Recently, this process has been interested in the aspect of CNT and CNF production. This process generates high-quality nanocarbon products but its conversion is much lower than methane decomposition [8]. Therefore, it is necessary to develop more effective catalysts and nanocarbon recovery methods. Compared with the way of methane decomposition, dry reforming can be carried out at lower temperature and produce syngas as feedstock for petrochemical industry. Table 3 shows results for CNT production by various methods.

It has been reported that factors, namely ratio of CH4/ CO2, reaction temperature, and catalyst composition, have significant influences on CNT yield and quality during dry reforming of methane. The optimum condition for the best result was obtained at the CH4/CO2 ratio of 2.125, temperature of 700oC, and Ni-based catalyst [5]. Thus, Ca Voi Xanh gas is a good candidate as feedstock for this process.
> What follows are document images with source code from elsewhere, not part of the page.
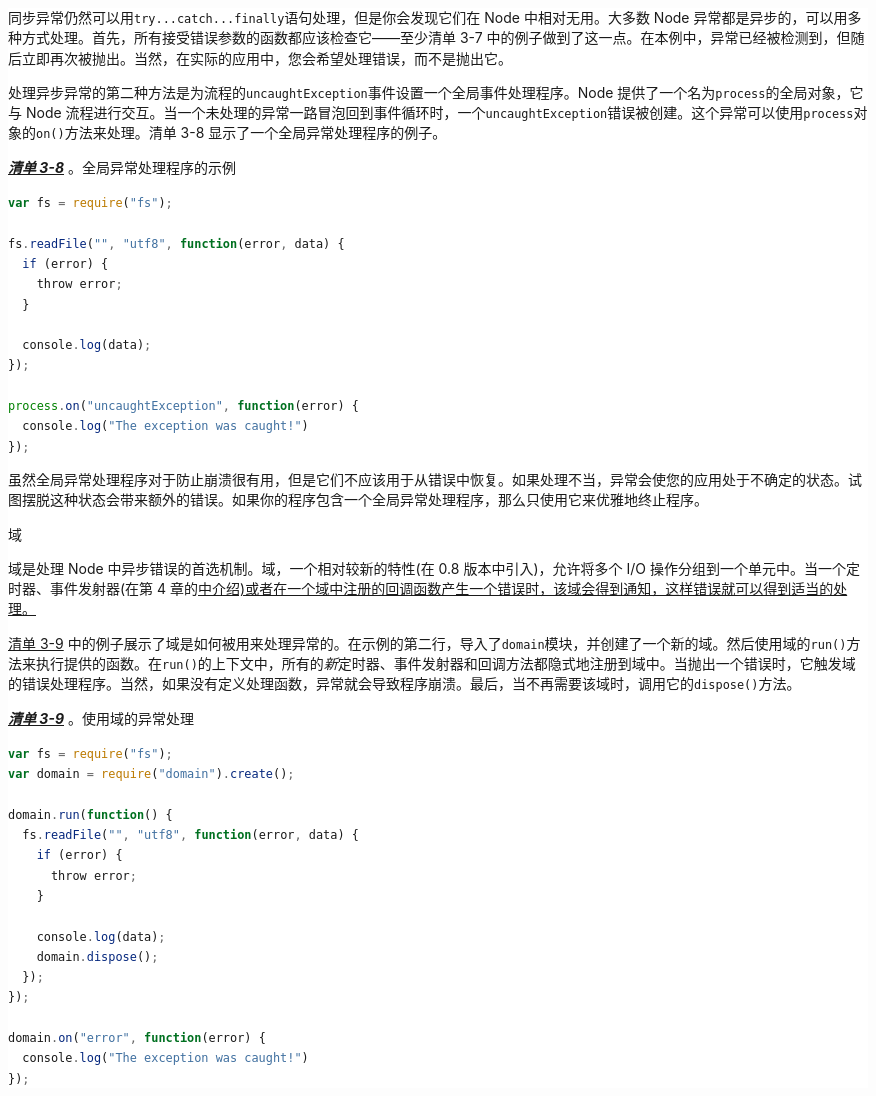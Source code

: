 同步异常仍然可以用`try...catch...finally`语句处理，但是你会发现它们在 Node 中相对无用。大多数 Node 异常都是异步的，可以用多种方式处理。首先，所有接受错误参数的函数都应该检查它——至少清单 3-7 中的例子做到了这一点。在本例中，异常已经被检测到，但随后立即再次被抛出。当然，在实际的应用中，您会希望处理错误，而不是抛出它。

处理异步异常的第二种方法是为流程的`uncaughtException`事件设置一个全局事件处理程序。Node 提供了一个名为`process`的全局对象，它与 Node 流程进行交互。当一个未处理的异常一路冒泡回到事件循环时，一个`uncaughtException`错误被创建。这个异常可以使用`process`对象的`on()`方法来处理。清单 3-8 显示了一个全局异常处理程序的例子。

***[清单 3-8](#_list8)*** 。全局异常处理程序的示例

```js
var fs = require("fs");

fs.readFile("", "utf8", function(error, data) {
  if (error) {
    throw error;
  }

  console.log(data);
});

process.on("uncaughtException", function(error) {
  console.log("The exception was caught!")
});
```

虽然全局异常处理程序对于防止崩溃很有用，但是它们不应该用于从错误中恢复。如果处理不当，异常会使您的应用处于不确定的状态。试图摆脱这种状态会带来额外的错误。如果你的程序包含一个全局异常处理程序，那么只使用它来优雅地终止程序。

域

域是处理 Node 中异步错误的首选机制。域，一个相对较新的特性(在 0.8 版本中引入)，允许将多个 I/O 操作分组到一个单元中。当一个定时器、事件发射器(在第 4 章的[中介绍)或者在一个域中注册的回调函数产生一个错误时，该域会得到通知，这样错误就可以得到适当的处理。](04.html)

[清单 3-9](#list9) 中的例子展示了域是如何被用来处理异常的。在示例的第二行，导入了`domain`模块，并创建了一个新的域。然后使用域的`run()`方法来执行提供的函数。在`run()`的上下文中，所有的*新*定时器、事件发射器和回调方法都隐式地注册到域中。当抛出一个错误时，它触发域的错误处理程序。当然，如果没有定义处理函数，异常就会导致程序崩溃。最后，当不再需要该域时，调用它的`dispose()`方法。

***[清单 3-9](#_list9)*** 。使用域的异常处理

```js
var fs = require("fs");
var domain = require("domain").create();

domain.run(function() {
  fs.readFile("", "utf8", function(error, data) {
    if (error) {
      throw error;
    }

    console.log(data);
    domain.dispose();
  });
});

domain.on("error", function(error) {
  console.log("The exception was caught!")
});
```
Similar to CCVD, there are still a number of issues to be resolved so that this process can be commercialised, including: (1) development of new catalysts that lower the reaction temperature to below 700oC and improve conversions of CH4 và CO2 for CNT formation, as well as catalyst life; (2) development of effective methods of nanocarbon recovery; and (3) controllability of product physical and chemical properties.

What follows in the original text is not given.